Retype all the records with nothing changed.

===============

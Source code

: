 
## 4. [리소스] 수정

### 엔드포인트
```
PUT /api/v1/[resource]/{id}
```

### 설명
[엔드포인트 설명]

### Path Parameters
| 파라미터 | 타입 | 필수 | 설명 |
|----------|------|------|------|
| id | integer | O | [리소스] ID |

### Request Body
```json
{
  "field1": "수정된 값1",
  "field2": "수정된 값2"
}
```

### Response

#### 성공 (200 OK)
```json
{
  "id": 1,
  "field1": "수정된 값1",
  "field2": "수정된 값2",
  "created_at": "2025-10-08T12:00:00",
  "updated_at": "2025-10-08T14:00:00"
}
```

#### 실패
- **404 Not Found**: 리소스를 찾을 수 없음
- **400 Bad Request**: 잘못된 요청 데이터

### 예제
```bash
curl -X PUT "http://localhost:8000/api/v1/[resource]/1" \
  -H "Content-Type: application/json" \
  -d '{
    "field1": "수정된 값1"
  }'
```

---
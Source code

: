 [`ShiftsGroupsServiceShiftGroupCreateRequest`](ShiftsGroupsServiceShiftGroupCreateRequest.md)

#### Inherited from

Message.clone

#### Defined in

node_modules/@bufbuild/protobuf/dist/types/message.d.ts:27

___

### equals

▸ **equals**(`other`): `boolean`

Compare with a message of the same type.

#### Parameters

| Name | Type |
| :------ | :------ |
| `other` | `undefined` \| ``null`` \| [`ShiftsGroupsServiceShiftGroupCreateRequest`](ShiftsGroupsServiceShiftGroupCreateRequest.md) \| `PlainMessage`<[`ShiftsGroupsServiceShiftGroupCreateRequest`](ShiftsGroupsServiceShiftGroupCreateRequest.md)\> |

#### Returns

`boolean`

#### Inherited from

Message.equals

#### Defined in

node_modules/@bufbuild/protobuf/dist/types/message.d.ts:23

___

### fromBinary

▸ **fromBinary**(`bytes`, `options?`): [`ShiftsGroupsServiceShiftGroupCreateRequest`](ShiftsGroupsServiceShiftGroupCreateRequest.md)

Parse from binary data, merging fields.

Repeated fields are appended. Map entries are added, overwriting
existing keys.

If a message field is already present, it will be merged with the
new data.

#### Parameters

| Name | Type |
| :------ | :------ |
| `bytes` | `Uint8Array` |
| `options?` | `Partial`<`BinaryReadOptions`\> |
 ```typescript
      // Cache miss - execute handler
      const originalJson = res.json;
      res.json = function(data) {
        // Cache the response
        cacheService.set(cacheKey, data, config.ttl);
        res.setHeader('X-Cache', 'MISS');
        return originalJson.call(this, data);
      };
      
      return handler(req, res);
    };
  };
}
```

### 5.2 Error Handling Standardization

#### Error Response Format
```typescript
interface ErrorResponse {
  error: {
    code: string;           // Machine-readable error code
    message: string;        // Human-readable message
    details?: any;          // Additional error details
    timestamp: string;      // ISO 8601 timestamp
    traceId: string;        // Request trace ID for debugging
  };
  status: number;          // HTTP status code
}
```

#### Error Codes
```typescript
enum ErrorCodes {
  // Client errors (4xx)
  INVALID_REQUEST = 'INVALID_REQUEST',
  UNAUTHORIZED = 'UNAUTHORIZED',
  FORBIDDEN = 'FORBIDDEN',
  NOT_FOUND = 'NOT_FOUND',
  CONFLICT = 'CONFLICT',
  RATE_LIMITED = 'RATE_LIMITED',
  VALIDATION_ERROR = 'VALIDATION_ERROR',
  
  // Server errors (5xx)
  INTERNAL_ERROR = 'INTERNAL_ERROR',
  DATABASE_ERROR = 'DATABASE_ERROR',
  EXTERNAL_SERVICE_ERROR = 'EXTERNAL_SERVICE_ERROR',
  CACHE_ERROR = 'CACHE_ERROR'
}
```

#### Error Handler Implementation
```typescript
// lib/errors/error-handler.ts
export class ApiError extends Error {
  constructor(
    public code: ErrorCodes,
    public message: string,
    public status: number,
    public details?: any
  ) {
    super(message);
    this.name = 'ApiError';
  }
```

===============

Output of the task.
Source code

: 
## 4. [리소스] 수정

### 엔드포인트
```
PUT /api/v1/[resource]/{id}
```

### 설명
[엔드포인트 설명]

### Path Parameters
| 파라미터 | 타입 | 필수 | 설명 |
|----------|------|------|------|
| id | integer | O | [리소스] ID |

### Request Body
```json
{
  "field1": "수정된 값1",
  "field2": "수정된 값2"
}
```

### Response

#### 성공 (200 OK)
```json
{
  "id": 1,
  "field1": "수정된 값1",
  "field2": "수정된 값2",
  "created_at": "2025-10-08T12:00:00",
  "updated_at": "2025-10-08T14:00:00"
}
```

#### 실패
- **404 Not Found**: 리소스를 찾을 수 없음
- **400 Bad Request**: 잘못된 요청 데이터

### 예제
```bash
curl -X PUT "http://localhost:8000/api/v1/[resource]/1" \
  -H "Content-Type: application/json" \
  -d '{
    "field1": "수정된 값1"
  }'
```

---
Source code

: [`ShiftsGroupsServiceShiftGroupCreateRequest`](ShiftsGroupsServiceShiftGroupCreateRequest.md)

#### Inherited from

Message.clone

#### Defined in

node_modules/@bufbuild/protobuf/dist/types/message.d.ts:27

___

### equals

▸ **equals**(`other`): `boolean`

Compare with a message of the same type.

#### Parameters

| Name | Type |
| :------ | :------ |
| `other` | `undefined` \| ``null`` \| [`ShiftsGroupsServiceShiftGroupCreateRequest`](ShiftsGroupsServiceShiftGroupCreateRequest.md) \| `PlainMessage`<[`ShiftsGroupsServiceShiftGroupCreateRequest`](ShiftsGroupsServiceShiftGroupCreateRequest.md)\> |

#### Returns

`boolean`

#### Inherited from

Message.equals

#### Defined in

node_modules/@bufbuild/protobuf/dist/types/message.d.ts:23

___

### fromBinary

▸ **fromBinary**(`bytes`, `options?`): [`ShiftsGroupsServiceShiftGroupCreateRequest`](ShiftsGroupsServiceShiftGroupCreateRequest.md)

Parse from binary data, merging fields.

Repeated fields are appended. Map entries are added, overwriting
existing keys.

If a message field is already present, it will be merged with the
new data.

#### Parameters

| Name | Type |
| :------ | :------ |
| `bytes` | `Uint8Array` |
| `options?` | `Partial`<`BinaryReadOptions`\> |
 ```typescript
      // Cache miss - execute handler
      const originalJson = res.json;
      res.json = function(data) {
        // Cache the response
        cacheService.set(cacheKey, data, config.ttl);
        res.setHeader('X-Cache', 'MISS');
        return originalJson.call(this, data);
      };
      
      return handler(req, res);
    };
  };
}
```

### 5.2 Error Handling Standardization

#### Error Response Format
```typescript
interface ErrorResponse {
  error: {
    code: string;           // Machine-readable error code
    message: string;        // Human-readable message
    details?: any;          // Additional error details
    timestamp: string;      // ISO 8601 timestamp
    traceId: string;        // Request trace ID for debugging
  };
  status: number;          // HTTP status code
}
```

#### Error Codes
```typescript
enum ErrorCodes {
  // Client errors (4xx)
  INVALID_REQUEST = 'INVALID_REQUEST',
  UNAUTHORIZED = 'UNAUTHORIZED',
  FORBIDDEN = 'FORBIDDEN',
  NOT_FOUND = 'NOT_FOUND',
  CONFLICT = 'CONFLICT',
  RATE_LIMITED = 'RATE_LIMITED',
  VALIDATION_ERROR = 'VALIDATION_ERROR',
  
  // Server errors (5xx)
  INTERNAL_ERROR = 'INTERNAL_ERROR',
  DATABASE_ERROR = 'DATABASE_ERROR',
  EXTERNAL_SERVICE_ERROR = 'EXTERNAL_SERVICE_ERROR',
  CACHE_ERROR = 'CACHE_ERROR'
}
```

#### Error Handler Implementation
```typescript
// lib/errors/error-handler.ts
export class ApiError extends Error {
  constructor(
    public code: ErrorCodes,
    public message: string,
    public status: number,
    public details?: any
  ) {
    super(message);
    this.name = 'ApiError';
  }
```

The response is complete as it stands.